However, in the time since, we've also learned that the U.S. Federal Reserve is actively considering a program of Yield Curve Control or "rate caps". The imposition of a rate control program would institutionalize negative real rates. Why?
In a "normal" environment, interest rates would move up with inflation pressures. Maybe inflation moves to 3%, but if rates go up to 3%, too, then the real "inflation-adjusted" rate remains at zero. However, let's say that The Fed announces that they won't allow the nominal rate on the benchmark U.S. 10-year note to exceed 1%. Now, if inflation moves up to 3%, the real rate falls to -2%. If the rate caps continue and inflation goes to 5%, the real rate falls to -4%.
And, as stated above, negative real rates are The Key Driver for gold prices. Why? Because you can't eat gold and it doesn't pay interest. Isn't that what all the permabears and fiat shills always say? But if gold's primary competition as a Tier One asset is a U.S. treasury bond—and if that treasury bond now comes with a negative, inflation-adjusted return—then suddenly your non-edible pet rock looks pretty good as a store of value and fiat devaluation hedge.
The global market began to anticipate this on Friday, June 5, with the release of the U.S. jobs report for May.
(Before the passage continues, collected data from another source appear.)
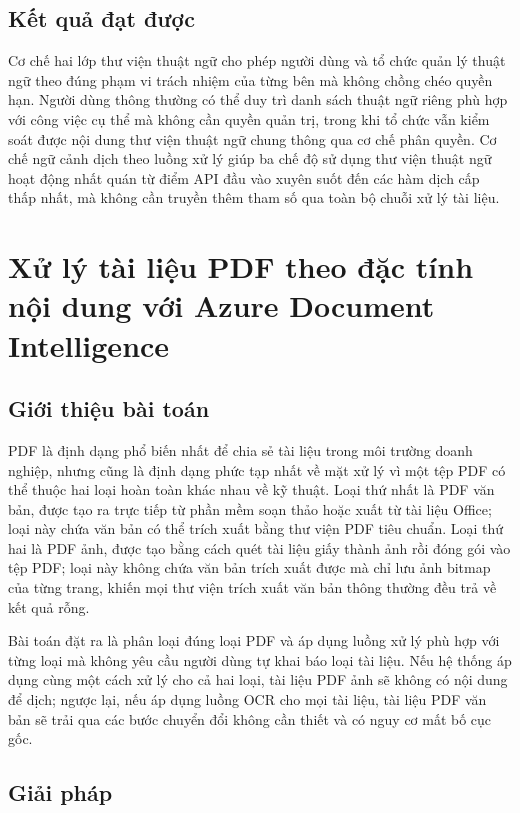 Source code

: \documentclass[../DoAn.tex]{subfiles}
\begin{document}
\subsection{Kết quả đạt được}

Cơ chế hai lớp thư viện thuật ngữ cho phép người dùng và tổ chức quản lý thuật ngữ theo đúng phạm vi trách nhiệm của từng bên mà không chồng chéo quyền hạn. Người dùng thông thường có thể duy trì danh sách thuật ngữ riêng phù hợp với công việc cụ thể mà không cần quyền quản trị, trong khi tổ chức vẫn kiểm soát được nội dung thư viện thuật ngữ chung thông qua cơ chế phân quyền. Cơ chế ngữ cảnh dịch theo luồng xử lý giúp ba chế độ sử dụng thư viện thuật ngữ hoạt động nhất quán từ điểm API đầu vào xuyên suốt đến các hàm dịch cấp thấp nhất, mà không cần truyền thêm tham số qua toàn bộ chuỗi xử lý tài liệu.

\section{Xử lý tài liệu PDF theo đặc tính nội dung với Azure Document Intelligence}
\label{section:5.3}

\subsection{Giới thiệu bài toán}

PDF là định dạng phổ biến nhất để chia sẻ tài liệu trong môi trường doanh nghiệp, nhưng cũng là định dạng phức tạp nhất về mặt xử lý vì một tệp PDF có thể thuộc hai loại hoàn toàn khác nhau về kỹ thuật. Loại thứ nhất là PDF văn bản, được tạo ra trực tiếp từ phần mềm soạn thảo hoặc xuất từ tài liệu Office; loại này chứa văn bản có thể trích xuất bằng thư viện PDF tiêu chuẩn. Loại thứ hai là PDF ảnh, được tạo bằng cách quét tài liệu giấy thành ảnh rồi đóng gói vào tệp PDF; loại này không chứa văn bản trích xuất được mà chỉ lưu ảnh bitmap của từng trang, khiến mọi thư viện trích xuất văn bản thông thường đều trả về kết quả rỗng.

Bài toán đặt ra là phân loại đúng loại PDF và áp dụng luồng xử lý phù hợp với từng loại mà không yêu cầu người dùng tự khai báo loại tài liệu. Nếu hệ thống áp dụng cùng một cách xử lý cho cả hai loại, tài liệu PDF ảnh sẽ không có nội dung để dịch; ngược lại, nếu áp dụng luồng OCR cho mọi tài liệu, tài liệu PDF văn bản sẽ trải qua các bước chuyển đổi không cần thiết và có nguy cơ mất bố cục gốc.

\subsection{Giải pháp}
\end{document}
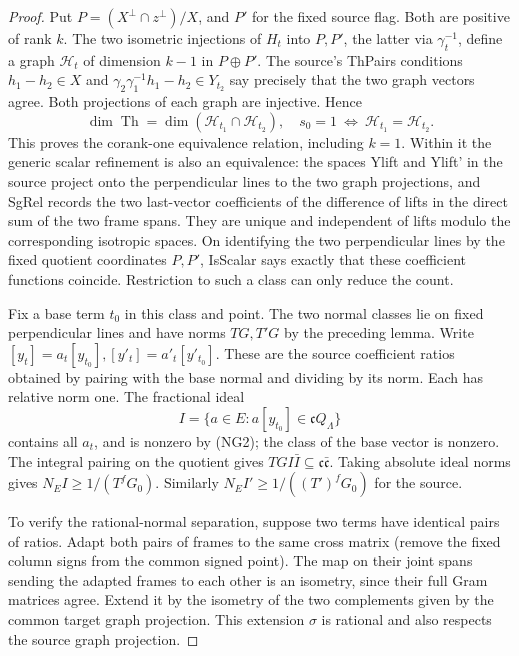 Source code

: \begin{proof}
Put \(P=(X^\perp\cap z^\perp)/X\), and \(P'\) for the fixed
source flag. Both are positive of rank \(k\). The two
isometric injections of \(H_t\) into \(P,P'\), the latter
via \(\gamma_t^{-1}\), define a graph \(\mathcal H_t\)
of dimension \(k-1\) in \(P\oplus P'\).
The source's ThPairs conditions
\(h_1-h_2\in X\) and
\(\gamma_2\gamma_1^{-1}h_1-h_2\in Y_{t_2}\) say precisely
that the two graph vectors agree. Both projections of
each graph are injective. Hence
\[
 \dim\operatorname{Th}=\dim(\mathcal H_{t_1}\cap\mathcal H_{t_2}),
 \quad s_0=1\ \Longleftrightarrow\
                  \mathcal H_{t_1}=\mathcal H_{t_2}.
\]
This proves the corank-one equivalence relation, including
\(k=1\). Within it the generic scalar refinement is also
an equivalence: the spaces Ylift and Ylift' in the source
project onto the perpendicular lines to the two graph
projections, and SgRel records the two last-vector
coefficients of the difference of lifts in the direct
sum of the two frame spans. They are unique and independent
of lifts modulo the corresponding isotropic spaces.
On identifying the two perpendicular lines by the fixed
quotient coordinates \(P,P'\), IsScalar says exactly that
these coefficient functions coincide. Restriction to such
a class can only reduce the count.

Fix a base term \(t_0\) in this class and point. The two
normal classes lie on fixed perpendicular lines and have
norms \(TG,T'G\) by the preceding lemma. Write
\([y_t]=a_t[y_{t_0}], [y'_t]=a'_t[y'_{t_0}]\).
These are the source coefficient ratios obtained by
pairing with the base normal and dividing by its norm.
Each has relative norm one. The fractional ideal
\[
 I=\{a\in E:a[y_{t_0}]\in\mathfrak c Q_\Lambda\}
\]
contains all \(a_t\), and is nonzero by (NG2); the class
of the base vector is nonzero. The integral pairing on
the quotient gives \(TG I\bar I\subseteq
\mathfrak c\bar{\mathfrak c}\). Taking absolute ideal
norms gives \(N_E I\ge1/(T^f G_0)\).
Similarly \(N_E I'\ge1/((T')^fG_0)\) for the source.

To verify the rational-normal separation, suppose two
terms have identical pairs of ratios. Adapt both pairs
of frames to the same cross matrix (remove the fixed
column signs from the common signed point).
The map on their joint spans sending the adapted
frames to each other is an isometry, since their full
Gram matrices agree. Extend it by the isometry of
the two complements given by the common target graph
projection. This extension \(\sigma\) is rational and
also respects the source graph projection.


\end{proof}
After initially rising on the better-than-expected report, real rates have been in consistent decline ever since. The best everyday proxy for measuring real rates is the ETF with the symbol TIP. This ETF holds a portfolio of U.S. inflation-protected bonds known as TIPS, and its shares move down as real rates rise. Conversely, its shares move up as real rates fall. With this in mind, see the chart below:
You were likely to notice two things about that chart:
1. The TIP ETF is breaking out to new 2020 highs after turning on June 5
2. It looks A LOT like the charts of COMEX Digital Gold and Silver
Let's take #1 first. Not only is this ETF moving to new 2020 highs (again, the price action is an expectation of negative or positive real interest rates), it's also moving to new weekly, monthly and even all-time highs. I'd say this is a rather noteworthy development.
With The Fed now on a course of institutionalized negative real rates, and with the U.S. economy on a course toward stagflation, this ETF looks to keep trending higher, with real rates moving deeper and deeper into negative territory.
Which brings us to point #2...
Close followers of the precious metals will recall that COMEX gold prices also turned on June 5. After briefly selling off in the wake of the June jobs report, prices bounced from near $1680 support and began to climb, recently breaking out of $1780 resistance and setting a new goal of $1880 in the process.
So now, recognizing again that HFT machines control up to 90% of the trading on a daily basis across all markets, let's plot the TIP ETF and COMEX gold together. On the charts below, which are updated as of Tuesday morning, see COMEX gold in candlesticks and the TIP as a blue line:
That's quite a remarkable correlation, is it not? And it affords us this: not only do we know that the long-term trend in gold prices is heavily-impacted by real interest rates, we can also see this play out in real time in the short-term, too, by watching something like the TIP ETF.
Of course, all correlations are subject to change and often end without warning. However, as you watch gold prices rally this month and again later this year, you might be sure to consider the short-term trend in real interest rates as you make your trading and stacking decisions.